Anyway, eating a good salad should not feel like a hardship, but can be made into a delicious bowl by including a range of punchy tasting leaves, and it’s now that many are at their best, growing outside come rain, hail or snow. Just look at this picture of Mizuna (see below) taken last December when we had three inches of snow. It didn’t bat an eyelid and was happy growing outside in the garden right through until the spring.
I know this autumn has so far been very mild, but we’ve had at least a couple of frosts and yet I can honestly pick a good basket of ten or fifteen different hardy salad varieties without walking far. We have Mizuna, Rocket, ‘Serata’, our mustard mix (‘Red Dragon’, ‘Red Lace’ and ‘Green Fire’), watercress, French sorrel, coriander (NB surprisingly, this prefers growing when it’s cold, wet and dark, not hot and dry), flat-leaved parsley, Lettuce ‘Solix’, ‘Black Seeded Simpson’, Kale Frills of Hex’ and baby cavalo nero.
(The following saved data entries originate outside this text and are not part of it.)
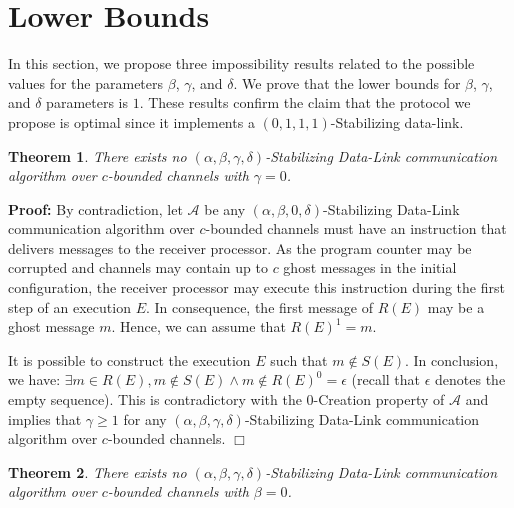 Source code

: \documentclass[11pt]{article}
\newtheorem{theorem}{Theorem}
\newenvironment{proof}{\noindent\textbf{Proof:}}{\hfill$\Box$}
\begin{document}
\section{Lower Bounds}\label{sec:impossibility}

In this section, we propose three impossibility results related to the possible values for the parameters $\beta$, $\gamma$, and $\delta$. We prove that the lower bounds for $\beta$, $\gamma$, and $\delta$ parameters is $1$. These results confirm the claim that the protocol we propose is optimal since it implements a $(0,1,1,1)$-Stabilizing data-link.

\begin{theorem}\label{th:impGamma}
There exists no $(\alpha,\beta,\gamma,\delta)$-Stabilizing Data-Link communication algorithm over $c$-bounded channels with $\gamma=0$.
\end{theorem}

\begin{proof}
By contradiction, let $\mathcal{A}$ be any $(\alpha,\beta,0,\delta)$-Stabilizing Data-Link communication algorithm over $c$-bounded channels must have an instruction that delivers messages to the receiver processor. As the program counter may be corrupted and channels may contain up to $c$ ghost messages in the initial configuration, the receiver processor may execute this instruction during the first step of an execution $E$. In consequence, the first message of $R(E)$ may be a ghost message $m$. Hence, we can assume that $R(E)^1=m$.

It is possible to construct the execution $E$ such that $m\notin S(E)$. In conclusion, we have: $\exists m\in R(E), m\notin S(E)\wedge m\notin R(E)^0=\epsilon$ (recall that $\epsilon$ denotes the empty sequence). This is contradictory with the 0-Creation property of $\mathcal{A}$ and implies that $\gamma\geq 1$ for any $(\alpha,\beta,\gamma,\delta)$-Stabilizing Data-Link communication algorithm over $c$-bounded channels.
\end{proof}

\begin{theorem}\label{th:impBeta}
There exists no $(\alpha,\beta,\gamma,\delta)$-Stabilizing Data-Link communication algorithm over $c$-bounded channels with $\beta=0$.
\end{theorem}
\end{document}
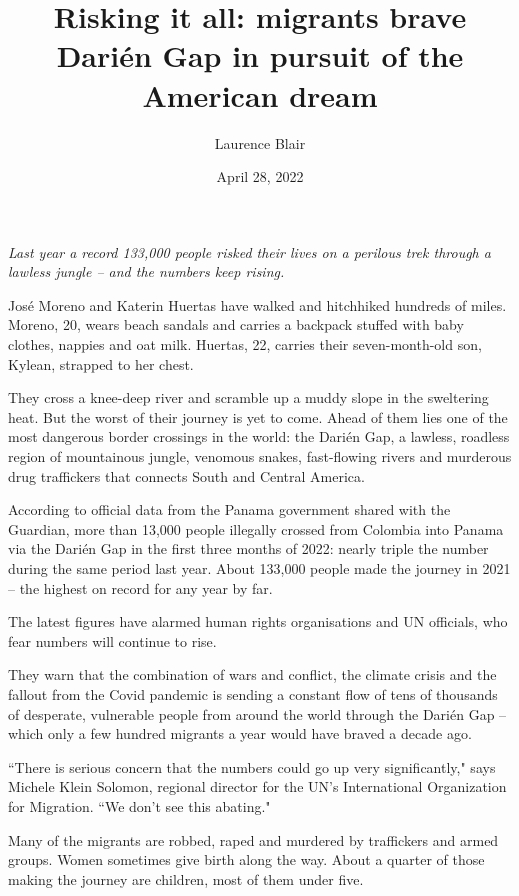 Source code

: \documentclass[10pt,a4paper]{article}
\newcommand{\qm}[1]{``#1"}
\begin{document}
\title{Risking it all: migrants brave Darién Gap in pursuit of the American dream}
\date{April 28, 2022}
\author{Laurence Blair}

\maketitle

\noindent\textit{Last year a record 133,000 people risked their lives on a perilous trek through a lawless jungle -- and the numbers keep rising.}

\bigskip

\noindent\linenumbers José Moreno and Katerin Huertas have walked and hitchhiked hundreds of miles. Moreno, 20, wears beach sandals and carries a backpack stuffed with baby clothes, nappies and oat milk. Huertas, 22, carries their seven-month-old son, Kylean, strapped to her chest.

They cross a knee-deep river and scramble up a muddy slope in the sweltering heat. But the worst of their journey is yet to come. Ahead of them lies one of the most dangerous border crossings in the world: the Darién Gap, a lawless, roadless region of mountainous jungle, venomous snakes, fast-flowing rivers and murderous drug traffickers that connects South and Central America.

According to official data from the Panama government shared with the Guardian, more than 13,000 people illegally crossed from Colombia into Panama via the Darién Gap in the first three months of 2022: nearly triple the number during the same period last year. About 133,000 people made the journey in 2021 -- the highest on record for any year by far.

The latest figures have alarmed human rights organisations and UN officials, who fear numbers will continue to rise.

They warn that the combination of wars and conflict, the climate crisis and the fallout from the Covid pandemic is sending a constant flow of tens of thousands of desperate, vulnerable people from around the world through the Darién Gap -- which only a few hundred migrants a year would have braved a decade ago.

\qm{There is serious concern that the numbers could go up very significantly,} says Michele Klein Solomon, regional director for the UN's International Organization for Migration. \qm{We don't see this abating.}

Many of the migrants are robbed, raped and murdered by traffickers and armed groups. Women sometimes give birth along the way. About a quarter of those making the journey are children, most of them under five.
\end{document}
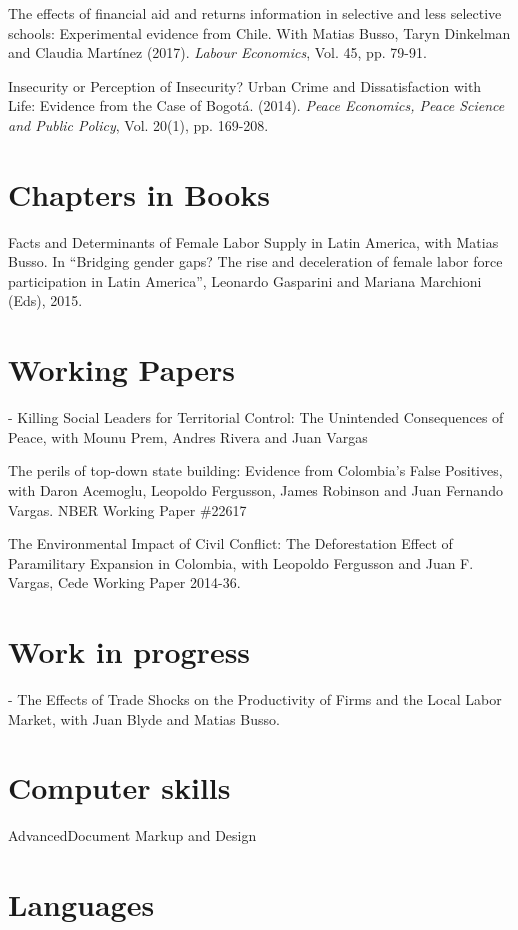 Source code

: \documentclass{moderncv}
\begin{document}
{The effects of financial aid and returns information in selective and less selective schools: Experimental evidence from Chile. With Matias Busso, Taryn Dinkelman and Claudia Martínez (2017). \emph{Labour Economics}, Vol. 45, pp. 79-91.\\}

{Insecurity or Perception of Insecurity? Urban Crime and Dissatisfaction with Life: Evidence from the Case of Bogot\'a. (2014). \emph{Peace Economics, Peace Science and Public Policy}, Vol. 20(1), pp. 169-208.}

\section{\textbf{Chapters in Books}}
{Facts and Determinants of Female Labor Supply in Latin America, with Matias Busso. In “Bridging gender gaps? The rise and deceleration of female labor force participation in Latin America”, Leonardo Gasparini and Mariana Marchioni (Eds), 2015.}

\section{\textbf{Working Papers}}
{- Killing Social Leaders for Territorial Control: The Unintended Consequences of Peace, with Mounu Prem, Andres Rivera and Juan Vargas\\}

{The perils of top-down state building: Evidence from Colombia’s False Positives, with Daron Acemoglu, Leopoldo Fergusson, James Robinson and Juan Fernando Vargas. NBER Working Paper \#22617\\  }

{The Environmental Impact of Civil Conflict: The Deforestation Effect of Paramilitary Expansion in Colombia, with Leopoldo Fergusson and Juan F. Vargas, Cede Working Paper 2014-36.}

\section{\textbf{Work in progress}}

{- The Effects of Trade Shocks on the Productivity of Firms and the Local Labor Market, with Juan Blyde and Matias Busso.\\}

\section{\textbf{Computer skills}}
 {Advanced}{Document Markup and Design}


\section{\textbf{Languages}}
\end{document}
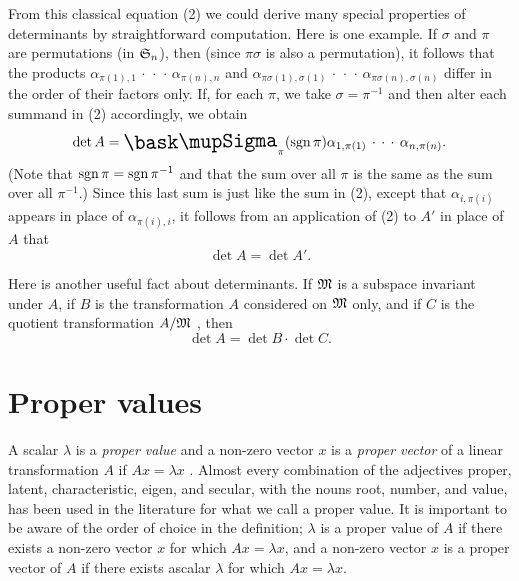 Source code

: From this classical equation (2) we could derive many special properties of
determinants by straightforward computation. Here is one example. If \(\sigma\)
and \(\pi\) are permutations (in \(\frak{S}_n\)), then (since \(\pi \sigma\) is
also a permutation), it follows that the products \(\alpha_{\pi(1),1}
\,\cdot\,\cdot\,\cdot\, \alpha_{\pi(n),n}\) and \(\alpha_{\pi\sigma(1),
\sigma(1)} \,\cdot\,\cdot\,\cdot\, \alpha_{\pi\sigma(n), \sigma(n)}\) differ in
the order of their factors only. If, for each \(\pi\), we take \(\sigma =
\pi^{-1}\) and then alter each summand in (2) accordingly, we obtain
\begin{equation*}
    \det A = \sumx_{\pi} (\sign \pi) \alpha_{1,\pi(1)} \,\cdot\,\cdot\,\cdot\, \alpha_{n,\pi(n)}.
\end{equation*}
(Note that \(\operatorname{sgn} \pi = \operatorname{sgn} \pi^{-1}\) and that the sum over all \(\pi\) is
the same as the sum over all \(\pi^{-1}\).) Since this last sum is just like the
sum in (2), except that \(\alpha_{i,\pi(i)}\) appears in place of
\(\alpha_{\pi(i),i}\), it follows from an application of (2) to \(A'\) in place
of \(A\) that
\begin{equation*}
    \det A = \det A'.
\end{equation*}

Here is another useful fact about determinants. If \(\frak{M}\) is a subspace
invariant under \(A\), if \(B\) is the transformation \(A\) considered on \(\frak{M}\) only, and if \(C\) is the quotient transformation \(A/\frak{M}\) , then
\begin{equation*}
    \det A = \det B \cdot \det C.
\end{equation*}

\section{Proper values}

A scalar \(\lambda\) is a \emph{proper value} and a non-zero vector \(x\) is a
\emph{proper vector} of a linear transformation \(A\) if \(Ax = \lambda x\) .
Almost every combination of the adjectives proper, latent, characteristic,
eigen, and secular, with the nouns root, number, and value, has been used in the
literature for what we call a proper value. It is important to be aware of the
order of choice in the definition; \(\lambda\) is a proper value of \(A\) if
there exists a non-zero vector \(x\) for which \(Ax = \lambda x\), and a
non-zero vector \(x\) is a proper vector of \(A\) if there exists ascalar
\(\lambda\) for which \(Ax = \lambda x\).


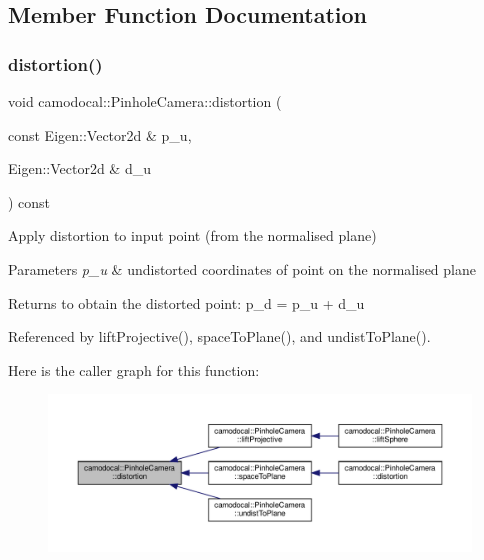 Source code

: \subsection{Member Function Documentation}
\mbox{\label{classcamodocal_1_1PinholeCamera_a0e667305df17c681a6550cd0addfcaab}} 
\subsubsection{\texorpdfstring{distortion()}{distortion()}\hspace{0.1cm}{\footnotesize\ttfamily [1/2]}}
{\footnotesize\ttfamily void camodocal\+::\+Pinhole\+Camera\+::distortion (\begin{DoxyParamCaption}\item[{const Eigen\+::\+Vector2d \&}]{p\+\_\+u,  }\item[{Eigen\+::\+Vector2d \&}]{d\+\_\+u }\end{DoxyParamCaption}) const}



Apply distortion to input point (from the normalised plane) 


\begin{DoxyParams}{Parameters}
{\em p\+\_\+u} & undistorted coordinates of point on the normalised plane \\
\hline
\end{DoxyParams}
\begin{DoxyReturn}{Returns}
to obtain the distorted point\+: p\+\_\+d = p\+\_\+u + d\+\_\+u 
\end{DoxyReturn}


Referenced by lift\+Projective(), space\+To\+Plane(), and undist\+To\+Plane().

Here is the caller graph for this function\+:\nopagebreak
\begin{figure}[H]
\begin{center}
\leavevmode
\includegraphics[width=350pt]{classcamodocal_1_1PinholeCamera_a0e667305df17c681a6550cd0addfcaab_icgraph}
\end{center}
\end{figure}
\mbox{\label{classcamodocal_1_1PinholeCamera_a36fbf4d157d3dafd87dc52c8f664bcbc}} 
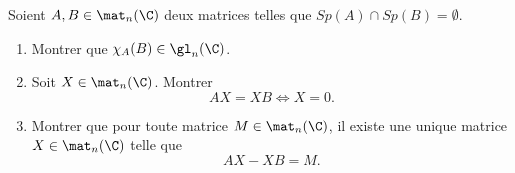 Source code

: \begin{enonce}
\begin{exercise}[ID={RMS127 E690},subtitle={Mines-Ponts PSI 2016},tags={}, difficulty={0}]
  Soient $A,B\in\mat_n(\C)$ deux matrices telles que $Sp(A)\cap Sp(B)=\emptyset$.
  \begin{enumerate}
    \item Montrer que $\chi_A(B) \in\gl_n(\C)$.
    \item Soit $X\in\mat_n(\C)$.  Montrer 
      \begin{equation*}
        AX=XB \iff X=0.
      \end{equation*}
    \item Montrer que pour toute matrice $M\in\mat_n(\C)$, il existe une unique matrice $X\in\mat_n(\C)$ telle que 
      \begin{equation*} AX - XB = M.\end{equation*}
  \end{enumerate}
\end{exercise}
\begin{solution}
\end{solution}
\end{enonce}
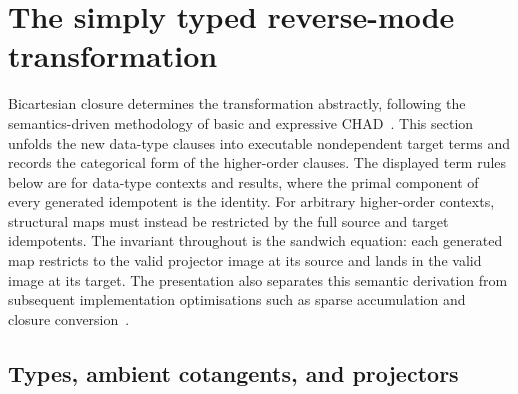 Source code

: \documentclass[runningheads,envcountsame]{llncs}
\begin{document}
\section{The simply typed reverse-mode transformation}
\label{app:macro}

Bicartesian closure determines the transformation abstractly, following the semantics-driven methodology of basic and expressive CHAD~\cite{Vakar2021,VakarSmeding2022,LucatelliNunesVakar2023}. This section unfolds the new data-type clauses into executable nondependent target terms and records the categorical form of the higher-order clauses. The displayed term rules below are for data-type contexts and results, where the primal component of every generated idempotent is the identity. For arbitrary higher-order contexts, structural maps must instead be restricted by the full source and target idempotents. The invariant throughout is the sandwich equation: each generated map restricts to the valid projector image at its source and lands in the valid image at its target. The presentation also separates this semantic derivation from subsequent implementation optimisations such as sparse accumulation and closure conversion~\cite{SmedingVakar2024}.

\subsection{Types, ambient cotangents, and projectors}
\end{document}
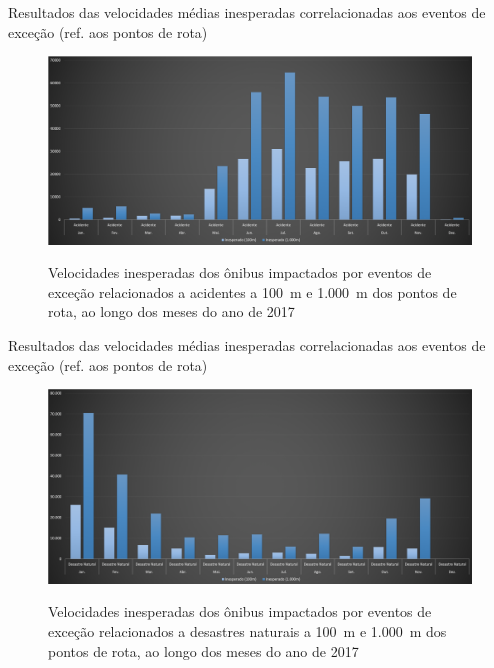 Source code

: \documentclass{beamer}
\begin{document}
\begin{frame}{Resultados das velocidades médias inesperadas correlacionadas aos eventos de exceção (ref. aos pontos de rota)}
    \begin{figure}[!htb]
	\centering
 	  \caption{Velocidades inesperadas dos ônibus impactados por eventos de exceção relacionados a acidentes a 100~m e 1.000~m dos pontos de rota, ao longo dos meses do ano de 2017}
		\includegraphics[width=0.8\linewidth]{apriori_analysis_shapes_accidents.png}
	\label{fig:apriori_analysis_shapes_accidents}
\end{figure}
\end{frame}
\begin{frame}{Resultados das velocidades médias inesperadas correlacionadas aos eventos de exceção (ref. aos pontos de rota)}
    \begin{figure}[!htb]
	\centering
 	  \caption{Velocidades inesperadas dos ônibus impactados por eventos de exceção relacionados a desastres naturais a 100~m e 1.000~m dos pontos de rota, ao longo dos meses do ano de 2017}
		\includegraphics[width=0.8\linewidth]{apriori_analysis_shapes_natural_disasters.png}
	\label{fig:apriori_analysis_shapes_natural_disasters}
\end{figure}
\end{frame}
\end{document}
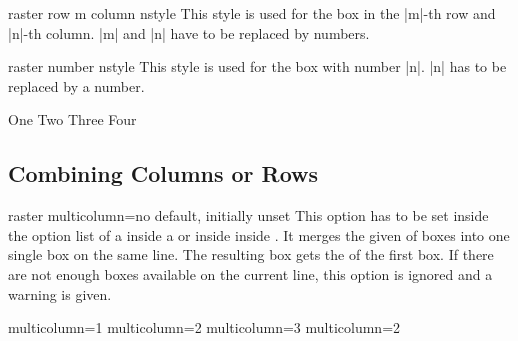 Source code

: \begin{docTcbKey}[][doc new=2014-11-10]{raster row m column n}{}{style}
This style is used for the box in the
|m|-th row and |n|-th column.
|m| and |n| have to be replaced by numbers.
\end{docTcbKey}


\begin{docTcbKey}[][doc new=2014-11-10]{raster number n}{}{style}
This style is used for the box with number |n|.
|n| has to be replaced by a number.
\begin{dispExample}
\begin{tcbitemize}[size=small,colframe=red!50!black,colback=red!10!white,
  raster number 4/.style={colframe=blue!50!black,colback=blue!10!white}]
  \tcbitem One
  \tcbitem Two
  \tcbitem Three
  \tcbitem Four
\end{tcbitemize}
\end{dispExample}
\end{docTcbKey}


\clearpage
\subsection{Combining Columns or Rows}\label{subsec:raster_multicolrow}

\begin{docTcbKey}[][doc new=2016-02-19]{raster multicolumn}{=}{no default, initially unset}
  This option has to be set inside the option list of a 
  inside a  or inside  inside .
  It merges the given  of boxes into one single box
  on the same line. The resulting box gets the 
  of the first box.
  If there are not enough boxes available on the current line, this option
  is ignored and a warning is given.

\begin{dispExample}
\begin{tcbitemize}[raster equal height=rows,raster columns=3,
  title=\thetcbrasternum,colframe=red!50!black,colback=red!10!white]
\tcbitem[colframe=blue!50!black,colback=blue!10!white,raster multicolumn=1]
  multicolumn=1
\tcbitem
\tcbitem
\tcbitem[colframe=blue!50!black,colback=blue!10!white,raster multicolumn=2]
  multicolumn=2
\tcbitem
\tcbitem[colframe=blue!50!black,colback=blue!10!white,raster multicolumn=3]
  multicolumn=3
\tcbitem
\tcbitem[colframe=blue!50!black,colback=blue!10!white,raster multicolumn=2]
  multicolumn=2
\end{tcbitemize}
\end{dispExample}
\end{docTcbKey}


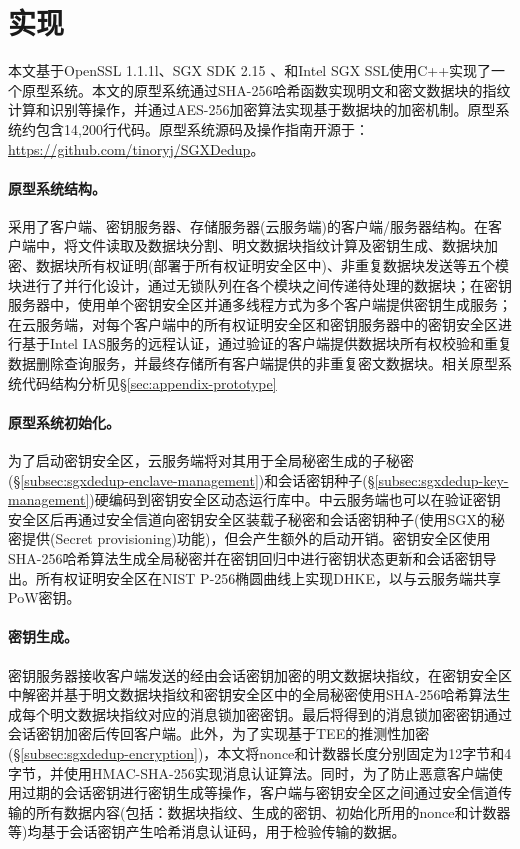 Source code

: \section{\sysnameS 实现}
\label{sec:sgxdedup-implementation}

本文基于OpenSSL 1.1.1l、SGX SDK 2.15 、和Intel SGX SSL使用C++实现了一个\sysnameS 原型系统。本文的原型系统通过SHA-256哈希函数实现明文和密文数据块的指纹计算和识别等操作，并通过AES-256加密算法实现基于数据块的加密机制。原型系统约包含14,200行代码。原型系统源码及操作指南开源于：\href{https://github.com/tinoryj/SGXDedup}{https://github.com/tinoryj/SGXDedup}。

\paragraph*{原型系统结构。}
\sysnameS 采用了客户端、密钥服务器、存储服务器(云服务端)的客户端/服务器结构。在客户端中，将文件读取及数据块分割、明文数据块指纹计算及密钥生成、数据块加密、数据块所有权证明(部署于所有权证明安全区中)、非重复数据块发送等五个模块进行了并行化设计，通过无锁队列在各个模块之间传递待处理的数据块；在密钥服务器中，使用单个密钥安全区并通多线程方式为多个客户端提供密钥生成服务；在云服务端，对每个客户端中的所有权证明安全区和密钥服务器中的密钥安全区进行基于Intel IAS服务的远程认证，通过验证的客户端提供数据块所有权校验和重复数据删除查询服务，并最终存储所有客户端提供的非重复密文数据块。相关原型系统代码结构分析见\S\ref{sec:appendix-prototype}

\paragraph*{原型系统初始化。}
为了启动密钥安全区，云服务端将对其用于全局秘密生成的子秘密(\S\ref{subsec:sgxdedup-enclave-management})和会话密钥种子(\S\ref{subsec:sgxdedup-key-management})硬编码到密钥安全区动态运行库中。\sysnameS 中云服务端也可以在验证密钥安全区后再通过安全信道向密钥安全区装载子秘密和会话密钥种子(使用SGX的秘密提供(Secret provisioning)功能)，但会产生额外的启动开销。密钥安全区使用SHA-256哈希算法生成全局秘密并在密钥回归中进行密钥状态更新和会话密钥导出。所有权证明安全区在NIST P-256椭圆曲线上实现DHKE，以与云服务端共享PoW密钥。

\paragraph*{密钥生成。}密钥服务器接收客户端发送的经由会话密钥加密的明文数据块指纹，在密钥安全区中解密并基于明文数据块指纹和密钥安全区中的全局秘密使用SHA-256哈希算法生成每个明文数据块指纹对应的消息锁加密密钥。最后将得到的消息锁加密密钥通过会话密钥加密后传回客户端。此外，为了实现基于TEE的推测性加密(\S\ref{subsec:sgxdedup-encryption})，本文将nonce和计数器长度分别固定为12字节和4字节，并使用HMAC-SHA-256实现消息认证算法。同时，为了防止恶意客户端使用过期的会话密钥进行密钥生成等操作，客户端与密钥安全区之间通过安全信道传输的所有数据内容(包括：数据块指纹、生成的密钥、初始化所用的nonce和计数器等)均基于会话密钥产生哈希消息认证码，用于检验传输的数据。

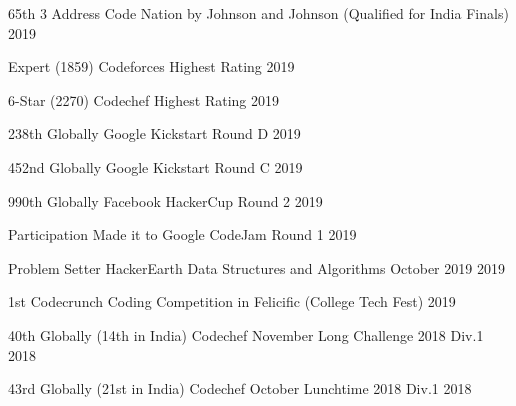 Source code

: \begin{cvhonors}
\cvhonor
{65th} %
{3 Address Code Nation by Johnson and Johnson (Qualified for India Finals)} %
{} %
{2019} %


\cvhonor
{Expert (1859)} %
{Codeforces Highest Rating} %
{} %
{2019} %


\cvhonor
{6-Star (2270)} %
{Codechef Highest Rating} %
{} %
{2019} %


\cvhonor
{238th Globally} %
{Google Kickstart Round D} %
{} %
{2019} %


\cvhonor
{452nd Globally} %
{Google Kickstart Round C} %
{} %
{2019} %


\cvhonor
{990th Globally} %
{Facebook HackerCup Round 2} %
{} %
{2019} %


\cvhonor
{Participation} %
{Made it to Google CodeJam Round 1} %
{} %
{2019} %


\cvhonor
{Problem Setter} %
{HackerEarth Data Structures and Algorithms October 2019} %
{} %
{2019} %


\cvhonor
{1st} %
{Codecrunch Coding Competition in Felicific (College Tech Fest)} %
{} %
{2019} %


\cvhonor
{40th Globally (14th in India)} %
{Codechef November Long Challenge 2018 Div.1} %
{} %
{2018} %


\cvhonor
{43rd Globally (21st in India)} %
{Codechef October Lunchtime 2018 Div.1} %
{} %
{2018} %


\end{cvhonors}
I’ve just been outside to pick this lot and maybe most exciting of all is the one you get for free.
Look out for the weed Bittercress – which has just popped up all over the veg beds here as our most persistent winter weed. Pull each rosette up by the roots and cut it off with scissors and then give it a good couple of washes. This tastes peppery and strong, just like the mustard and cress you’d put in your egg sandwich.
Thanks for reading!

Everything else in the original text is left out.